After a slightly delayed but otherwise uneventful flight we touched down at Keflavik. It was -5 degrees (23 F) and it had been snowing all day. As soon as we left the airport I couldn't help but stomping through the blanket of freshly fallen snow listening to the sound of my boots
crushing the icy crystals beneath them. How I had missed that - proper winter at last!
After a one-hour bus ride we arrived in downtown Reykjavik, wandered around briefly, bought a $5 bottle of water (for future reference: a) the very expensive 24-hour supermarket only seems to be catering to unsuspecting tourists and b) Icelandic tap water is really nice!) and checked into our hostel. Before long we were picked up for our Northern Lights tour. It seems whatever tour you're doing from Reykjavik, it's always the same concept: a mini bus picks you up from your hotel and brings you to the main bus depot from where seemingly hundreds of buses depart every day to all parts of the country. I like the efficiency!
With our tour vouchers in hand we found the right bus, climbed on board and were given a brief introduction into the science of Aurora Borealis. We learnt why there are Northern Lights (in simple words: something to do with electrically charged particles from the sun colliding with certain gases when entering the Earth's atmosphere - I now wish I had paid more attention in science class at school!), that there are also Southern Lights called Aurora Australis and that even when you can't see any lights they're still there - you just need to figure out how to use your camera to capture them. Luckily, we got a crash course in how to do exactly that.
Fumbling around with the settings on my Canon I realized that in the meantime the snow storm had resumed and had turned into a full blown blizzard. The bus driver was totally unfazed and just drove on. I had to suppress a giggle thinking of Ireland where airports shut down and roads are closed off whenever there's a little bit of snow. But in Iceland the snow was crisp, dry & apparently compact enough to drive on - at pretty high speeds no less!
If you're lucky, the Northern Lights are strong enough to be visible to the naked eye. In our case it was a bit harder to spot them - they essentially looked like pinkish fluffy clouds and their true colors only came through on camera. The most common lights are green and yellow but there are also the rarer red and blue ones.
We learnt that all the buses communicate with each other letting other drivers know where the visibility was best. We felt like storm chasers just that we were chasing light... or fluffy pink clouds anyway.

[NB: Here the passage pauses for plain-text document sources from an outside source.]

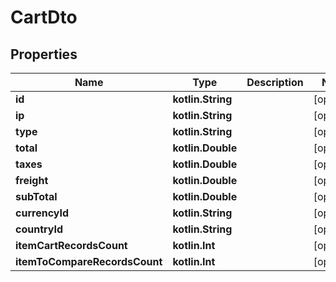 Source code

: 
# CartDto

## Properties
| Name | Type | Description | Notes |
| ------------ | ------------- | ------------- | ------------- |
| **id** | **kotlin.String** |  |  [optional] |
| **ip** | **kotlin.String** |  |  [optional] |
| **type** | **kotlin.String** |  |  [optional] |
| **total** | **kotlin.Double** |  |  [optional] |
| **taxes** | **kotlin.Double** |  |  [optional] |
| **freight** | **kotlin.Double** |  |  [optional] |
| **subTotal** | **kotlin.Double** |  |  [optional] |
| **currencyId** | **kotlin.String** |  |  [optional] |
| **countryId** | **kotlin.String** |  |  [optional] |
| **itemCartRecordsCount** | **kotlin.Int** |  |  [optional] |
| **itemToCompareRecordsCount** | **kotlin.Int** |  |  [optional] |



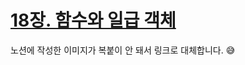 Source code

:# [18장. 함수와 일급 객체](https://www.notion.so/18-524b6567c4b44828912d1195f0a94fb3)

노션에 작성한 이미지가 복붙이 안 돼서 링크로 대체합니다. 😅
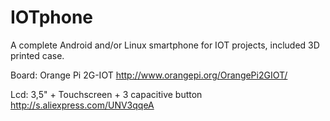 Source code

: # IOTphone
A complete Android and/or Linux smartphone for IOT projects, included 3D printed case.

Board:
Orange Pi 2G-IOT
http://www.orangepi.org/OrangePi2GIOT/

Lcd:
3,5" + Touchscreen + 3 capacitive button
http://s.aliexpress.com/UNV3qqeA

A short while later the bus stopped, I hopped out excitedly - and sank into some pretty deep snow. It was dark by now, the sky had cleared and millions of stars were out. It also felt more like -20 C by now and removing my gloves to take pictures was a rather painful experience.
I won't bore you with any more details and show you some evidence instead:
Considering the poor visibility that evening I'm pretty happy with how the pictures turned out. The tour operator wasn't as pleased and offered all of us a second free space on any of the following Northern Lights tours. Unfortunately we didn't have enough time to do another one - I would have loved to! So probably on another trip to Iceland or northern Scandinavia I'll chase some more lights - maybe even blue and red ones! ;)
And to conclude the tour our bus driver took us to a seriously unexpected sight: a church and a graveyard. Ok, if that doesn't sound weird enough: in Iceland there seems to be a tradition of putting lights on crosses in winter. Yes, illuminated crosses. On a graveyard. It's eerily pretty!